• [TASK STATEMENT] What must be handed in is the entire listing, exactly as written, with no pictures.
######
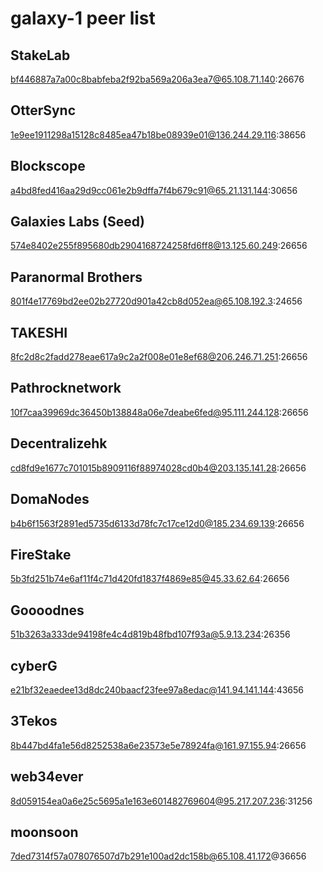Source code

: # galaxy-1 peer list


## StakeLab

bf446887a7a00c8babfeba2f92ba569a206a3ea7@65.108.71.140:26676

## OtterSync

1e9ee1911298a15128c8485ea47b18be08939e01@136.244.29.116:38656

## Blockscope

a4bd8fed416aa29d9cc061e2b9dffa7f4b679c91@65.21.131.144:30656

## Galaxies Labs (Seed)

574e8402e255f895680db2904168724258fd6ff8@13.125.60.249:26656

## Paranormal Brothers

801f4e17769bd2ee02b27720d901a42cb8d052ea@65.108.192.3:24656

## TAKESHI

8fc2d8c2fadd278eae617a9c2a2f008e01e8ef68@206.246.71.251:26656

## Pathrocknetwork

10f7caa39969dc36450b138848a06e7deabe6fed@95.111.244.128:26656

## Decentralizehk

cd8fd9e1677c701015b8909116f88974028cd0b4@203.135.141.28:26656

## DomaNodes

b4b6f1563f2891ed5735d6133d78fc7c17ce12d0@185.234.69.139:26656

## FireStake

5b3fd251b74e6af11f4c71d420fd1837f4869e85@45.33.62.64:26656

## Goooodnes

51b3263a333de94198fe4c4d819b48fbd107f93a@5.9.13.234:26356

## cyberG

e21bf32eaedee13d8dc240baacf23fee97a8edac@141.94.141.144:43656

## 3Tekos

8b447bd4fa1e56d8252538a6e23573e5e78924fa@161.97.155.94:26656

## web34ever

8d059154ea0a6e25c5695a1e163e601482769604@95.217.207.236:31256


## moonsoon

7ded7314f57a078076507d7b291e100ad2dc158b@65.108.41.172@36656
######
• [TASK RESULT]
Source code

: # galaxy-1 peer list


## StakeLab

bf446887a7a00c8babfeba2f92ba569a206a3ea7@65.108.71.140:26676

## OtterSync

1e9ee1911298a15128c8485ea47b18be08939e01@136.244.29.116:38656

## Blockscope

a4bd8fed416aa29d9cc061e2b9dffa7f4b679c91@65.21.131.144:30656

## Galaxies Labs (Seed)

574e8402e255f895680db2904168724258fd6ff8@13.125.60.249:26656

## Paranormal Brothers

801f4e17769bd2ee02b27720d901a42cb8d052ea@65.108.192.3:24656

## TAKESHI

8fc2d8c2fadd278eae617a9c2a2f008e01e8ef68@206.246.71.251:26656

## Pathrocknetwork

10f7caa39969dc36450b138848a06e7deabe6fed@95.111.244.128:26656

## Decentralizehk

cd8fd9e1677c701015b8909116f88974028cd0b4@203.135.141.28:26656

## DomaNodes

b4b6f1563f2891ed5735d6133d78fc7c17ce12d0@185.234.69.139:26656

## FireStake

5b3fd251b74e6af11f4c71d420fd1837f4869e85@45.33.62.64:26656

## Goooodnes

51b3263a333de94198fe4c4d819b48fbd107f93a@5.9.13.234:26356

## cyberG

e21bf32eaedee13d8dc240baacf23fee97a8edac@141.94.141.144:43656

## 3Tekos

8b447bd4fa1e56d8252538a6e23573e5e78924fa@161.97.155.94:26656

## web34ever

8d059154ea0a6e25c5695a1e163e601482769604@95.217.207.236:31256


## moonsoon

7ded7314f57a078076507d7b291e100ad2dc158b@65.108.41.172@36656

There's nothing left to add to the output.